WHAT TO DO:
Please return every line of the records below that contains the word "Ativar".

AVAILABLE DATA:
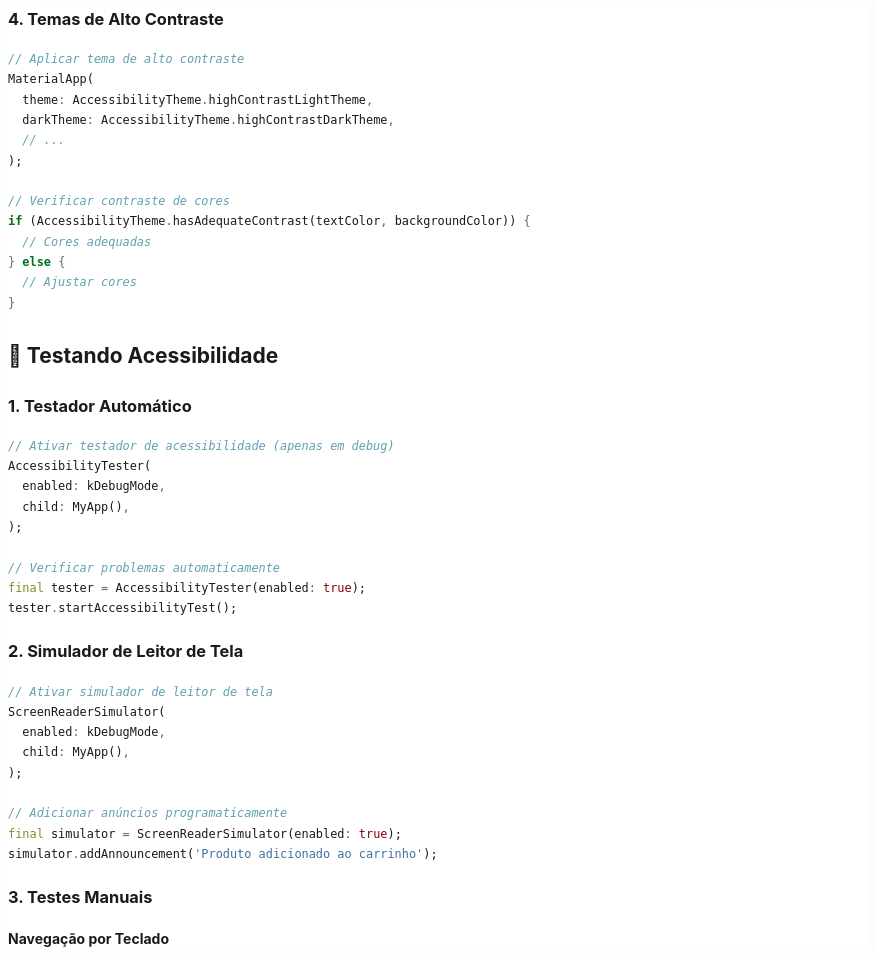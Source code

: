 ### 4. Temas de Alto Contraste

```dart
// Aplicar tema de alto contraste
MaterialApp(
  theme: AccessibilityTheme.highContrastLightTheme,
  darkTheme: AccessibilityTheme.highContrastDarkTheme,
  // ...
);

// Verificar contraste de cores
if (AccessibilityTheme.hasAdequateContrast(textColor, backgroundColor)) {
  // Cores adequadas
} else {
  // Ajustar cores
}
```

## 🧪 Testando Acessibilidade

### 1. Testador Automático

```dart
// Ativar testador de acessibilidade (apenas em debug)
AccessibilityTester(
  enabled: kDebugMode,
  child: MyApp(),
);

// Verificar problemas automaticamente
final tester = AccessibilityTester(enabled: true);
tester.startAccessibilityTest();
```

### 2. Simulador de Leitor de Tela

```dart
// Ativar simulador de leitor de tela
ScreenReaderSimulator(
  enabled: kDebugMode,
  child: MyApp(),
);

// Adicionar anúncios programaticamente
final simulator = ScreenReaderSimulator(enabled: true);
simulator.addAnnouncement('Produto adicionado ao carrinho');
```

### 3. Testes Manuais

#### Navegação por Teclado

SOLUTION TO THIS TASK:
// Ativar testador de acessibilidade (apenas em debug)
// Ativar simulador de leitor de tela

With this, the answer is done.